What you will do:
Among the records below, find the lines that contain "item" and copy each of them.

Data supplied:
◆ ◆ ◆ ◆

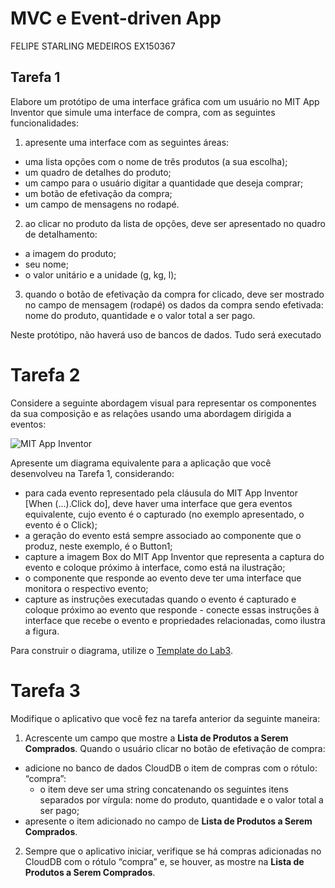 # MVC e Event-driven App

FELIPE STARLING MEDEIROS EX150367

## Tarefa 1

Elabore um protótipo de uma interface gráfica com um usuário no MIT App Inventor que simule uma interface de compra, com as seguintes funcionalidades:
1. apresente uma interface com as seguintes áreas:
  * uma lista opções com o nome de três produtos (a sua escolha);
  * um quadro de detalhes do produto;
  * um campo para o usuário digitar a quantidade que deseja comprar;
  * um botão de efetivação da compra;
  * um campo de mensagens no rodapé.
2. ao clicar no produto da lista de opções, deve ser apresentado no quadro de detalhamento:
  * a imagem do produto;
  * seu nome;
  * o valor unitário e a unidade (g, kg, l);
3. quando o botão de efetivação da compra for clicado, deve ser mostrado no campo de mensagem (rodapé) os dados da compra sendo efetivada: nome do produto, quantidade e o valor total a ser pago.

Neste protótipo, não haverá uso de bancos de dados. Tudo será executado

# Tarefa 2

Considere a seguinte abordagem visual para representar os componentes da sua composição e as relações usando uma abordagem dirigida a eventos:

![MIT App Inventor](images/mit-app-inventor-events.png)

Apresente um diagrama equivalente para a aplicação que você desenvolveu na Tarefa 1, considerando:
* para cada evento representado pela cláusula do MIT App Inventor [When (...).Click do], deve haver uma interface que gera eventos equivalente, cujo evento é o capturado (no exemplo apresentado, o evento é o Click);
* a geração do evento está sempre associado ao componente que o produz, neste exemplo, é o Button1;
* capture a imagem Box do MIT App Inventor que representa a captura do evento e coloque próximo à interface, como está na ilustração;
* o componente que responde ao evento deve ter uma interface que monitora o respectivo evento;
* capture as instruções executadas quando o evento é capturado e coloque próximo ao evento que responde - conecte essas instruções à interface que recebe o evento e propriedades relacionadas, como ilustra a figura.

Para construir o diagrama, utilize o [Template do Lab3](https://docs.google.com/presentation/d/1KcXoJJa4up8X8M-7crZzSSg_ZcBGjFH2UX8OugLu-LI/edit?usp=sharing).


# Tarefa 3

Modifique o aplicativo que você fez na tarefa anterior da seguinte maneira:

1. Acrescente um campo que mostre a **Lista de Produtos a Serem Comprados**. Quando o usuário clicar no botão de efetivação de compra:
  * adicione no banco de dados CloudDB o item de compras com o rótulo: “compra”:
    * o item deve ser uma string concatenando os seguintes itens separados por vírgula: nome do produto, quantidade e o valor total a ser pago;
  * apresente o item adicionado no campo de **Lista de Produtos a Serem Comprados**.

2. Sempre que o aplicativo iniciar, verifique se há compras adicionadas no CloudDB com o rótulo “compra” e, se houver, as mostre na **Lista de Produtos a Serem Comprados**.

◆ ◆ ◆ ◆

Finished exercise:
  * adicione no banco de dados CloudDB o item de compras com o rótulo: “compra”:
    * o item deve ser uma string concatenando os seguintes itens separados por vírgula: nome do produto, quantidade e o valor total a ser pago;
  * apresente o item adicionado no campo de **Lista de Produtos a Serem Comprados**.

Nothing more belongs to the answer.